Based on the prophet Jeremiah’s words from the book of Lamentations, now over 2600 years old, the classic hymn “Great Is Thy Faithfulness” gave us perfect expression the past five days for our experience of returning to school together after a long period of waiting, watching, and hoping. In the climactic Chapter 3, Jeremiah proclaims: “Through the Lord’s mercies we are not consumed, because His compassions fail not. They are new every morning; great is Your faithfulness. ‘The Lord is my portion,’ says my soul, ‘Therefore I hope in Him!’ The Lord is good to those who wait for Him, to the soul who seeks Him. It is good that one should hope and wait quietly for the salvation of the Lord. It is good for a man to bear the yoke in his youth” (Lamentations 3:22-27). Kids really can endure a great deal, and God in His wisdom has designed much of our character to be shaped in our early years. That’s one of the reasons why we believe so strongly in offering Biblically grounded, Christ-centered classical education. But God knows our school curriculum is only part of the picture; He is always customizing His own extra-curricular coursework for His people, and our trials through the coronavirus pandemic are no exception. Facing trials and affliction has been (and will continue to be) difficult, but it has made our morning praises and affirmation of His faithfulness all the sweeter this week.
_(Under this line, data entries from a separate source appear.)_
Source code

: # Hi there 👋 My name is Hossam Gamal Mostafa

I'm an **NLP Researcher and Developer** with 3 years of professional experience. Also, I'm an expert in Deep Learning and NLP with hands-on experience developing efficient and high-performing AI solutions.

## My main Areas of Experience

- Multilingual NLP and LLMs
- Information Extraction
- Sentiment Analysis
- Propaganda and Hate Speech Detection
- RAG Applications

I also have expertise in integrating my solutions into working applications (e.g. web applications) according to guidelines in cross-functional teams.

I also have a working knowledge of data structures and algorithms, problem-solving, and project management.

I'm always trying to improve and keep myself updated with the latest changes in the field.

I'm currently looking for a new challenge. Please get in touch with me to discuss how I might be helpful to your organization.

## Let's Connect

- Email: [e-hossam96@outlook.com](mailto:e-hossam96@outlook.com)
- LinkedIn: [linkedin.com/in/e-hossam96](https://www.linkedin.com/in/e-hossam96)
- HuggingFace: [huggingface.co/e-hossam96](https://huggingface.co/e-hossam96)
Thank you for your ongoing prayers for our students, staff, and community and for our sustained health and ability to keep our doors open. We give all glory to God. I have loved watching the joy of our teachers teaching and our students learning together again this week. This is how it was meant to be, and we are truly blessed. Future trials, should they come, should not be read as a sign of God’s disfavor or abandoned care. His grace has been and will be sufficient for each day, His mercies new every morning. For today, and in each of our days ahead, may we enjoy the feast of His fatherly provision and care, and let us loudly sing of the glory of His works and faithfulness for us. Congratulations on a great first week of school. Jesus loves you, CCA!